To solve the problem step by step, we will first find the coordinates of point P where the line \(5x + 3y + 15 = 0\) meets the y-axis, and then we will find the equation of a line through point P that is perpendicular to the line \(x - 3y + 4 = 0\). ### Step 1: Find the coordinates of point P 1. A line meets the y-axis where \(x = 0\). 2. Substitute \(x = 0\) into the equation of the line \(5x + 3y + 15 = 0\): \[ 5(0) + 3y + 15 = 0 \] This simplifies to: \[ 3y + 15 = 0 \] 3. Solve for \(y\): \[ 3y = -15 \implies y = \frac{-15}{3} = -5 \] 4. Therefore, the coordinates of point P are: \[ P(0, -5) \] ### Step 2: Find the slope of the line \(x - 3y + 4 = 0\) 1. Rearrange the equation \(x - 3y + 4 = 0\) into slope-intercept form \(y = mx + c\): \[ -3y = -x - 4 \implies y = \frac{1}{3}x + \frac{4}{3} \] 2. The slope \(m_2\) of this line is \(\frac{1}{3}\). ### Step 3: Find the slope of the perpendicular line 1. The slope of a line perpendicular to another is the negative reciprocal of the original slope.

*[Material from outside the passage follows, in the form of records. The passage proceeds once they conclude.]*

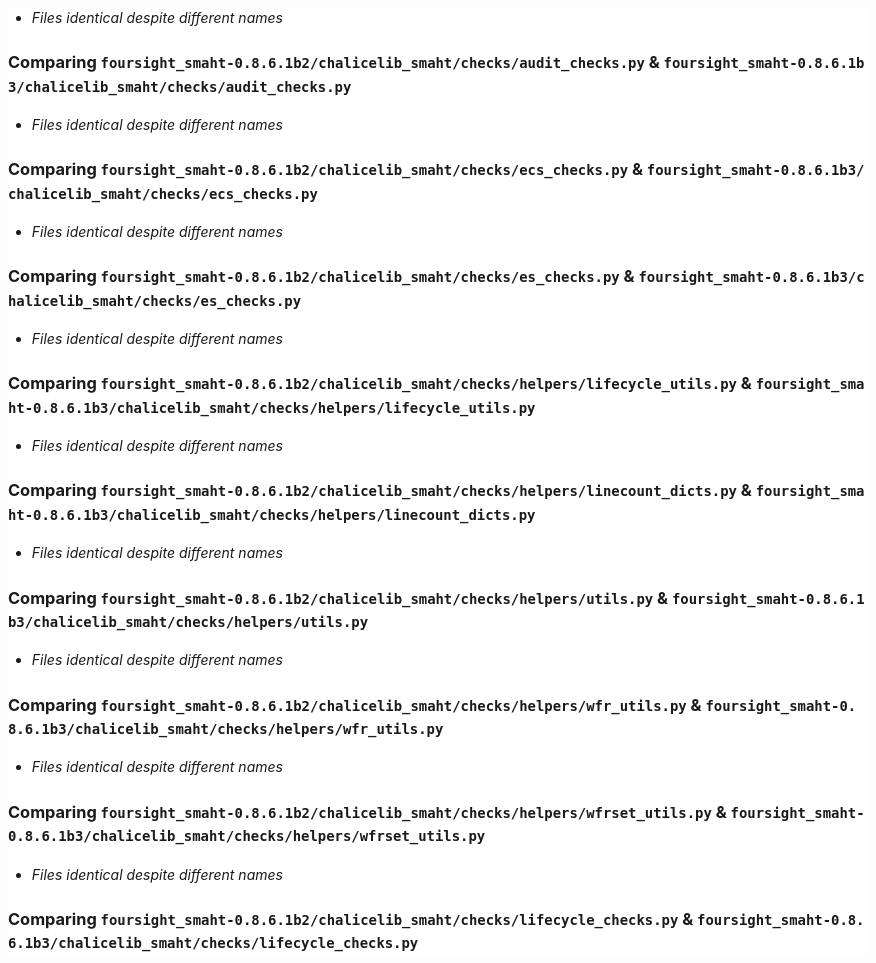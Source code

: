  * *Files identical despite different names*

### Comparing `foursight_smaht-0.8.6.1b2/chalicelib_smaht/checks/audit_checks.py` & `foursight_smaht-0.8.6.1b3/chalicelib_smaht/checks/audit_checks.py`

 * *Files identical despite different names*

### Comparing `foursight_smaht-0.8.6.1b2/chalicelib_smaht/checks/ecs_checks.py` & `foursight_smaht-0.8.6.1b3/chalicelib_smaht/checks/ecs_checks.py`

 * *Files identical despite different names*

### Comparing `foursight_smaht-0.8.6.1b2/chalicelib_smaht/checks/es_checks.py` & `foursight_smaht-0.8.6.1b3/chalicelib_smaht/checks/es_checks.py`

 * *Files identical despite different names*

### Comparing `foursight_smaht-0.8.6.1b2/chalicelib_smaht/checks/helpers/lifecycle_utils.py` & `foursight_smaht-0.8.6.1b3/chalicelib_smaht/checks/helpers/lifecycle_utils.py`

 * *Files identical despite different names*

### Comparing `foursight_smaht-0.8.6.1b2/chalicelib_smaht/checks/helpers/linecount_dicts.py` & `foursight_smaht-0.8.6.1b3/chalicelib_smaht/checks/helpers/linecount_dicts.py`

 * *Files identical despite different names*

### Comparing `foursight_smaht-0.8.6.1b2/chalicelib_smaht/checks/helpers/utils.py` & `foursight_smaht-0.8.6.1b3/chalicelib_smaht/checks/helpers/utils.py`

 * *Files identical despite different names*

### Comparing `foursight_smaht-0.8.6.1b2/chalicelib_smaht/checks/helpers/wfr_utils.py` & `foursight_smaht-0.8.6.1b3/chalicelib_smaht/checks/helpers/wfr_utils.py`

 * *Files identical despite different names*

### Comparing `foursight_smaht-0.8.6.1b2/chalicelib_smaht/checks/helpers/wfrset_utils.py` & `foursight_smaht-0.8.6.1b3/chalicelib_smaht/checks/helpers/wfrset_utils.py`

 * *Files identical despite different names*

### Comparing `foursight_smaht-0.8.6.1b2/chalicelib_smaht/checks/lifecycle_checks.py` & `foursight_smaht-0.8.6.1b3/chalicelib_smaht/checks/lifecycle_checks.py`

Therefore, if \(m_2 = \frac{1}{3}\), then: \[ m_3 = -\frac{1}{m_2} = -3 \] ### Step 4: Write the equation of the line through point P with slope \(m_3\) 1. Use the point-slope form of the equation of a line, which is given by: \[ y - y_1 = m(x - x_1) \] Here, \(P(0, -5)\) gives us \(x_1 = 0\) and \(y_1 = -5\), and \(m = -3\). 2. Substitute these values into the point-slope form: \[ y - (-5) = -3(x - 0) \] This simplifies to: \[ y + 5 = -3x \] 3. Rearranging gives: \[ 3x + y + 5 = 0 \] ### Final Answer The coordinates of point P are \( (0, -5) \) and the equation of the line through P that is perpendicular to \(x - 3y + 4 = 0\) is: \[ 3x + y + 5 = 0 \]